→ **Required work**
Transcribe the listing below exactly, leaving nothing out.

START Dataset extract

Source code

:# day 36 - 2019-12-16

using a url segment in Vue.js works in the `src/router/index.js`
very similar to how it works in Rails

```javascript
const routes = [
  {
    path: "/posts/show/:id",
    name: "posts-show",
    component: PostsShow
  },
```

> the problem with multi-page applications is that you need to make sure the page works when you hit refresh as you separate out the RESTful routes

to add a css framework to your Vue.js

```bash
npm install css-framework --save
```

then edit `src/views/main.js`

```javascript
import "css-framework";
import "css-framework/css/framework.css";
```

END Dataset extract

→ **Task solution**
Source code

:# day 36 - 2019-12-16

using a url segment in Vue.js works in the `src/router/index.js`
very similar to how it works in Rails

```javascript
const routes = [
  {
    path: "/posts/show/:id",
    name: "posts-show",
    component: PostsShow
  },
```

> the problem with multi-page applications is that you need to make sure the page works when you hit refresh as you separate out the RESTful routes

to add a css framework to your Vue.js

```bash
npm install css-framework --save
```

then edit `src/views/main.js`

```javascript
import "css-framework";
import "css-framework/css/framework.css";
```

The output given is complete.